TASK - Your task is to return all the entries below exactly, with every picture omitted.

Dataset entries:
***
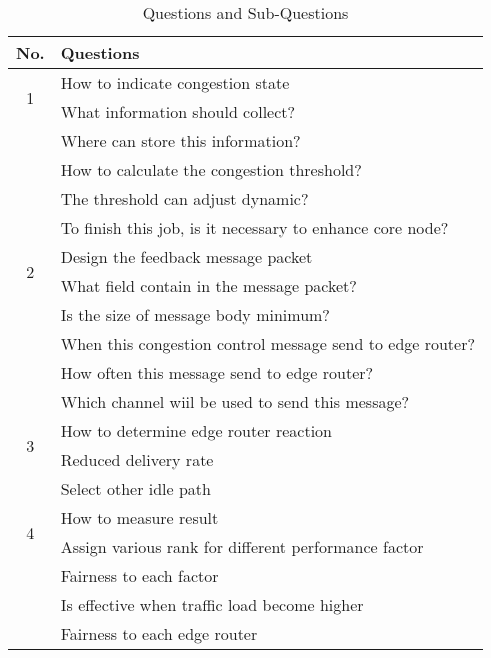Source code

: \begin{table}[!htb]
    \label{tab:question}
    \centering
    \begin{tabular}{|c|l|}
        \hline
        No. & Questions \\
        \hline
        \multirow{2}{*}{1} & How to indicate congestion state \\\cline{2-2}
        & \hspace{5pt} What information should collect? \\
        & \hspace{5pt} Where can store this information? \\
        & \hspace{5pt} How to calculate the congestion threshold? \\
        & \hspace{5pt} The threshold can adjust dynamic?\\
        & \hspace{5pt} To finish this job, is it necessary to enhance core node? \\
        \hline
        \multirow{2}{*}{2} & Design the feedback message packet \\\cline{2-2}
        & \hspace{5pt} What field contain in the message packet? \\
        & \hspace{5pt} Is the size of message body minimum? \\
        & \hspace{5pt} When this congestion control message send to edge router?\\
        & \hspace{5pt} How often this message send to edge router?\\
        & \hspace{5pt} Which channel wiil be used to send this message?\\
        \hline

        \multirow{2}{*}{3} & How to determine edge router reaction \\\cline{2-2}
        & \hspace{5pt} Reduced delivery rate \\
        & \hspace{5pt} Select other idle path \\
        \hline

        \multirow{2}{*}{4} & How to measure result \\\cline{2-2}
        & \hspace{5pt} Assign various rank for different performance factor  \\
        & \hspace{5pt} Fairness to each factor \\
        & \hspace{5pt} Is effective when traffic load become higher \\
        & \hspace{5pt} Fairness to each edge router \\
        \hline

    \end{tabular}
    \caption{Questions and Sub-Questions}
\end{table}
***
SOLVED EXERCISE -
Source code

: \begin{table}[!htb]
    \label{tab:question}
    \centering
    \begin{tabular}{|c|l|}
        \hline
        No. & Questions \\
        \hline
        \multirow{2}{*}{1} & How to indicate congestion state \\\cline{2-2}
        & \hspace{5pt} What information should collect? \\
        & \hspace{5pt} Where can store this information? \\
        & \hspace{5pt} How to calculate the congestion threshold? \\
        & \hspace{5pt} The threshold can adjust dynamic?\\
        & \hspace{5pt} To finish this job, is it necessary to enhance core node? \\
        \hline
        \multirow{2}{*}{2} & Design the feedback message packet \\\cline{2-2}
        & \hspace{5pt} What field contain in the message packet? \\
        & \hspace{5pt} Is the size of message body minimum? \\
        & \hspace{5pt} When this congestion control message send to edge router?\\
        & \hspace{5pt} How often this message send to edge router?\\
        & \hspace{5pt} Which channel wiil be used to send this message?\\
        \hline

        \multirow{2}{*}{3} & How to determine edge router reaction \\\cline{2-2}
        & \hspace{5pt} Reduced delivery rate \\
        & \hspace{5pt} Select other idle path \\
        \hline

        \multirow{2}{*}{4} & How to measure result \\\cline{2-2}
        & \hspace{5pt} Assign various rank for different performance factor  \\
        & \hspace{5pt} Fairness to each factor \\
        & \hspace{5pt} Is effective when traffic load become higher \\
        & \hspace{5pt} Fairness to each edge router \\
        \hline

    \end{tabular}
    \caption{Questions and Sub-Questions}
\end{table}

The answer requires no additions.